Certifications & Standards

Privacy and security are core priorities at Onpoint, which is why our systems and solutions are built with rigorous safeguards, continuous monitoring, and proactive privacy protections. 

 

Guided by national and federal frameworks, our security practices are embedded in both our technology infrastructure and our corporate culture, ensuring that our clients’ data are protected throughout collection, transmission, processing, delivery, and reporting. 

 

Our robust Information Security Program has successfully achieved both HITRUST CSF® Certification – the elite, gold standard in health data security – and Qualified Entity Certification Program (QECP) security compliance from the U.S. Centers for Medicare & Medicaid Services (CMS).

Certifications & Standards

HITRUST is a healthcare-specific common security framework that covers security requirements from the International Organization for Standardization (ISO), the U.S. National Institute of Standards and Technology (NIST), the U.S. Health Insurance Portability and Accountability Act (HIPAA), and other leading standards.

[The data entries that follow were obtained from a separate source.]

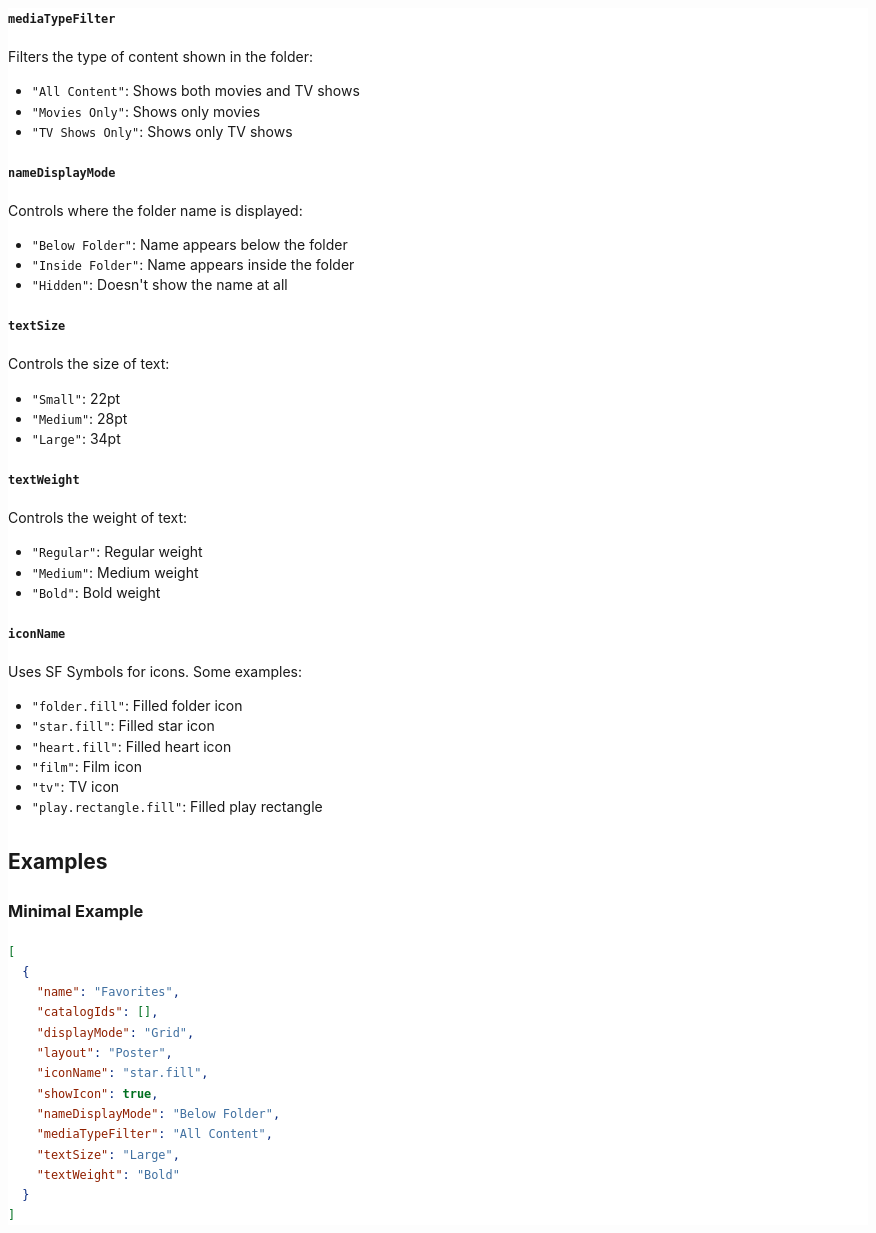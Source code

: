 #### `mediaTypeFilter`
Filters the type of content shown in the folder:
- `"All Content"`: Shows both movies and TV shows
- `"Movies Only"`: Shows only movies
- `"TV Shows Only"`: Shows only TV shows

#### `nameDisplayMode`
Controls where the folder name is displayed:
- `"Below Folder"`: Name appears below the folder
- `"Inside Folder"`: Name appears inside the folder
- `"Hidden"`: Doesn't show the name at all

#### `textSize`
Controls the size of text:
- `"Small"`: 22pt
- `"Medium"`: 28pt
- `"Large"`: 34pt

#### `textWeight`
Controls the weight of text:
- `"Regular"`: Regular weight
- `"Medium"`: Medium weight
- `"Bold"`: Bold weight

#### `iconName`
Uses SF Symbols for icons. Some examples:
- `"folder.fill"`: Filled folder icon
- `"star.fill"`: Filled star icon
- `"heart.fill"`: Filled heart icon
- `"film"`: Film icon
- `"tv"`: TV icon
- `"play.rectangle.fill"`: Filled play rectangle

## Examples

### Minimal Example
```json
[
  {
    "name": "Favorites",
    "catalogIds": [],
    "displayMode": "Grid",
    "layout": "Poster",
    "iconName": "star.fill",
    "showIcon": true,
    "nameDisplayMode": "Below Folder",
    "mediaTypeFilter": "All Content",
    "textSize": "Large",
    "textWeight": "Bold"
  }
]
```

Onpoint is the CMS Data Custodian for many of our clients, offering more than 15 years’ experience successfully satisfying all terms and conditions contained in our clients’ negotiated Data Use Agreements and Data Management Plans with CMS.

 

Secure Solutions Using Best Practices

Onpoint’s systems and solutions are deployed exclusively within Amazon Web Services (AWS) using FedRAMP-compliant, SOC 2-certified cloud services and industry-leading physical and technical protections. All systems are designed with layered security architecture to ensure the confidentiality and integrity of protected data. Safeguards include:

End-to-End Encryption

Sensitive data are encrypted both at rest and in transit using NIST-approved algorithms, additional encryption layers, and secure transmission protocols.

 

Isolated Storage

Each client’s data are hosted in isolated environments within virtual private clouds that are separated into distinct functional tiers and protected using layered firewalls and Intrusion Detection and Prevention Systems.

 

Deliberate Redundancy

Encrypted, automated nightly back-ups are performed for all production databases, and disaster recovery tests are regularly conducted to confirm continuity and rapid restoration capabilities.

 

Continuous Monitoring

Onpoint employs continuous monitoring through cloud-certified engineers and trusted third-party security partners. Logs are analyzed in real time to detect and respond to anomalies, and all systems undergo regular external penetration testing and third-party audits.

 

Role-Based Access

Data access is rigorously controlled using role-based privileges, “minimum necessary” standards, and multi-factor authentication (MFA) for all user and administrator end points.

 

Ongoing Vigilance

Onpoint’s staff undertakes mandatory, annual HIPAA, HITECH, and security awareness training, supplemented by ongoing phishing simulation exercises, logging of all system activity, third-party testing, and monthly meetings of our security team to review evolving threats, emerging risks, and corrective actions.